Chris Cuomo Vows ‘to Be More Transparent,’ Rejects Left-Right ‘Division’ in News Nation Debut (Video)

In the debut of his News Nation primetime series “Cuomo,” Chris Cuomo began with a sprawling pitch to viewers about himself as a person, and about his show as a place for “regular” voters — who he identified as people not affiliated with either of the two major parties.

And while he only acknowledged in the vaguest terms the circumstances of his exit from CNN, he asserted that in the months since, “I’m different,” and promised “to be more transparent about where my head is, on the issues that we cover.”

Cuomo pitched his show as a place to break out of the cycle of what he called purposeful “division” and expose “the game” he said “is plaguing our politics and society.” And naturally, he pitched himself as an antidote, offering a venue beyond all that, which, he said repeatedly, would hold both Democrats and Republicans to account.
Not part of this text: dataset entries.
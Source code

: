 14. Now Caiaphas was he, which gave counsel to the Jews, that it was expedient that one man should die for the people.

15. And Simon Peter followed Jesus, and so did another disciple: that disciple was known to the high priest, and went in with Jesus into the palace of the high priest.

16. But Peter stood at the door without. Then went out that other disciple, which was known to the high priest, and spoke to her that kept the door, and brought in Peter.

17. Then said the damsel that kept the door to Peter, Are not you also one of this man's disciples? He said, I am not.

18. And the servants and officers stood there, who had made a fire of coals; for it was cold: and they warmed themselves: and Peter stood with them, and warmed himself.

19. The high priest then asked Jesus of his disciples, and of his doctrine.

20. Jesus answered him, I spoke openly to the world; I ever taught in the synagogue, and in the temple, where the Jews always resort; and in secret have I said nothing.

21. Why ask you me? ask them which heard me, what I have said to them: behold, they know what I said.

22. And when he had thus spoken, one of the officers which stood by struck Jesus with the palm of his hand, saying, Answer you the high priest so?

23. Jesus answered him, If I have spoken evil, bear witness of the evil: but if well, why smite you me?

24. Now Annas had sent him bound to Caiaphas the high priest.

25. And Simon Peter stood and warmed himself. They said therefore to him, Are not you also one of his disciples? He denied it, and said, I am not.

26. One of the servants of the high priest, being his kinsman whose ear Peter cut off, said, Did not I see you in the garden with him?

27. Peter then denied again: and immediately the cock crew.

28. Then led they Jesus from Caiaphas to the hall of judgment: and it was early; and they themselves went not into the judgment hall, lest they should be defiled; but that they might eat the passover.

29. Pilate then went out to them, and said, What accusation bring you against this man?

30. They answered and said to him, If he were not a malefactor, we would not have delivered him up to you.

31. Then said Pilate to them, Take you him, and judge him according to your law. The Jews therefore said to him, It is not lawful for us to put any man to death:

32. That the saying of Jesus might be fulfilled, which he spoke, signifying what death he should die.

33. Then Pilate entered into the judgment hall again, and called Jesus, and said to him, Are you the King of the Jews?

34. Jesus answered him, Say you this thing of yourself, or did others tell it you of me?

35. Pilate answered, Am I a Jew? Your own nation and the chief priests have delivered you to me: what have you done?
At times the monologue took on the quality of apparent false equivalence, as he discussed several controversies of note that bedevil the American landscape in which, indisputably, right wing actors play a bigger role in the negatives than left wing participants. Those issues included gun control and political violence. Though he did say he wouldn’t be pretending the issues he notes are “a 50/50” split.

Watch clips of that at the top of the page now.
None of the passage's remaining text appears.